Copy out each line in the material below that has the word "datetime".
Segment Open
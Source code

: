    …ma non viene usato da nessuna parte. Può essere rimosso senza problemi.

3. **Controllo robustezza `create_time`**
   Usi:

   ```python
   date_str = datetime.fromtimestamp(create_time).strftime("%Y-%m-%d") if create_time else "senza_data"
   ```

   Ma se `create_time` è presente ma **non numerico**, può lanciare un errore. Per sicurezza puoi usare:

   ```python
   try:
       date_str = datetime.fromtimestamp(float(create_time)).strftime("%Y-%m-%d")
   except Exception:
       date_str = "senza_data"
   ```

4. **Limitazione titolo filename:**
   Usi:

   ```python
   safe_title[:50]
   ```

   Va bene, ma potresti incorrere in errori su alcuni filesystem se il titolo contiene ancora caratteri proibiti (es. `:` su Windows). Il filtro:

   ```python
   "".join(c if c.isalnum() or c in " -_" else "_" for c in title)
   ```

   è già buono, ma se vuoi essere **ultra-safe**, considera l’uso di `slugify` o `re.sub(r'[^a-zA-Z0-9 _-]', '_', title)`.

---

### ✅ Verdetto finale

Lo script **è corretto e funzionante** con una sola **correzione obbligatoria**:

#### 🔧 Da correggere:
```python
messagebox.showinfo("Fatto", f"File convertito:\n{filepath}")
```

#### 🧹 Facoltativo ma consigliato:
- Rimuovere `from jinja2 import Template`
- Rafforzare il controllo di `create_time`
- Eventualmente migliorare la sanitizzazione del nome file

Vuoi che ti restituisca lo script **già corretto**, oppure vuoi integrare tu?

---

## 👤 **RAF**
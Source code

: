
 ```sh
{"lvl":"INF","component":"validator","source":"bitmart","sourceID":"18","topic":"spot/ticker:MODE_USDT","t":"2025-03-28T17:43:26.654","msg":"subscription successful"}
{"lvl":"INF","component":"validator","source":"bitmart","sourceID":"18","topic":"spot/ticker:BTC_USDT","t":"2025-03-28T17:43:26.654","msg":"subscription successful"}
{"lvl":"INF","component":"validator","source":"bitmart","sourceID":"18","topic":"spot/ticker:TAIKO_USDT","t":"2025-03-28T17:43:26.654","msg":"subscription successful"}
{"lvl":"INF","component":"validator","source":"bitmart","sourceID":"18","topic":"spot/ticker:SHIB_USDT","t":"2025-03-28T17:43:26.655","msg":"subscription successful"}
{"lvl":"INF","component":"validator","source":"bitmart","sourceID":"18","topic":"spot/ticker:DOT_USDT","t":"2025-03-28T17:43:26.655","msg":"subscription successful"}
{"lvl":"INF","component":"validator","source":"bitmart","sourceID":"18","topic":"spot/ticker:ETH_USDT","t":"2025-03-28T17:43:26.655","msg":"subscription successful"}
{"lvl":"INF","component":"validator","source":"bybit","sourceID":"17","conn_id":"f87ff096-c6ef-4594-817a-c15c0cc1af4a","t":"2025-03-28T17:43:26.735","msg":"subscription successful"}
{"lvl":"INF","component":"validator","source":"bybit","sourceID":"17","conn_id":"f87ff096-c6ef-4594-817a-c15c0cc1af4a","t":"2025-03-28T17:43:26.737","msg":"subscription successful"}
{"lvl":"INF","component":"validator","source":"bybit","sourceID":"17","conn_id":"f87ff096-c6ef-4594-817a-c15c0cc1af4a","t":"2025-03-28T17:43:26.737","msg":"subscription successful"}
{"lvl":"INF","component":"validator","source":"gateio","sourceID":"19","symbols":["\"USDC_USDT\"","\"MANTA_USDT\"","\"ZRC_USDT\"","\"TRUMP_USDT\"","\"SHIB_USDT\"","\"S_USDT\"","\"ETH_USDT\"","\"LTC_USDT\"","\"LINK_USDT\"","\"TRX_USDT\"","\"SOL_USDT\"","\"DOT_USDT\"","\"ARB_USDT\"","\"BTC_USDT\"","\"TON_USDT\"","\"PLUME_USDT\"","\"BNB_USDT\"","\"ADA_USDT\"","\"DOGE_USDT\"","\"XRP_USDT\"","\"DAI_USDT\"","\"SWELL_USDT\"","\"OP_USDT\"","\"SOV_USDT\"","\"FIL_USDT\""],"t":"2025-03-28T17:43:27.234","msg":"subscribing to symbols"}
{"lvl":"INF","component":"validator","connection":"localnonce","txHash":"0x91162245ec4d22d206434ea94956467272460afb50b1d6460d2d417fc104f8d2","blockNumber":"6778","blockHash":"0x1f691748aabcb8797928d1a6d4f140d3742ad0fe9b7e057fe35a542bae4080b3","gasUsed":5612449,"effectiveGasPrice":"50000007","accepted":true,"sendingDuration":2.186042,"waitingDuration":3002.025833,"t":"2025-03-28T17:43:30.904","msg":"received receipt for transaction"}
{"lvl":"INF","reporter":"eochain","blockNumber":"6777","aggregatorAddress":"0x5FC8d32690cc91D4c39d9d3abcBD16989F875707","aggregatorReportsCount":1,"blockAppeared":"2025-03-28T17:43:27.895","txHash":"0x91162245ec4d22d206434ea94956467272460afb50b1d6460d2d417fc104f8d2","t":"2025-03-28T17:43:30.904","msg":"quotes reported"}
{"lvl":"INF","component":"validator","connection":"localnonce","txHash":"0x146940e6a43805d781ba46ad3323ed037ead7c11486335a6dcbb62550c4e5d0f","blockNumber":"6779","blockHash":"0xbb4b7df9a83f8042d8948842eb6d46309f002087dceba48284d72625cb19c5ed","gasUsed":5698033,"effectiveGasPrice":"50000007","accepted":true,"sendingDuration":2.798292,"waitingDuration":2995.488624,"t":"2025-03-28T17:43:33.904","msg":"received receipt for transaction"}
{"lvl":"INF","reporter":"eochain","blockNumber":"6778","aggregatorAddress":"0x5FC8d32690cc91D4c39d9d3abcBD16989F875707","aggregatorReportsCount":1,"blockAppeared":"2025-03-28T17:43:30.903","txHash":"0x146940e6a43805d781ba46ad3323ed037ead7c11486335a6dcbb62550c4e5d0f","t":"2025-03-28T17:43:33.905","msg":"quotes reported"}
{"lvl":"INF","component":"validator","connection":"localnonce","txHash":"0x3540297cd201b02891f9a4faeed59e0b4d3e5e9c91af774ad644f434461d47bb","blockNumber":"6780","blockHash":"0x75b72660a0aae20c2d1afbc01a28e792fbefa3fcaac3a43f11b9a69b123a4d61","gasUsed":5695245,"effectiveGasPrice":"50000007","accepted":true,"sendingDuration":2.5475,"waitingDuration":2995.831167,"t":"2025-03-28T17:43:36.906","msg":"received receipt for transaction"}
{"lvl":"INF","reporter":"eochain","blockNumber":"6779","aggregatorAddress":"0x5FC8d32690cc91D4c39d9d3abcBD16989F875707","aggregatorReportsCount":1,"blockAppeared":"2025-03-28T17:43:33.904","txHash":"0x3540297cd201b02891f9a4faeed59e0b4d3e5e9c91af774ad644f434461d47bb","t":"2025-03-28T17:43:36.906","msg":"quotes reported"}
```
Segment Closed
Task solution:
   date_str = datetime.fromtimestamp(create_time).strftime("%Y-%m-%d") if create_time else "senza_data"
       date_str = datetime.fromtimestamp(float(create_time)).strftime("%Y-%m-%d")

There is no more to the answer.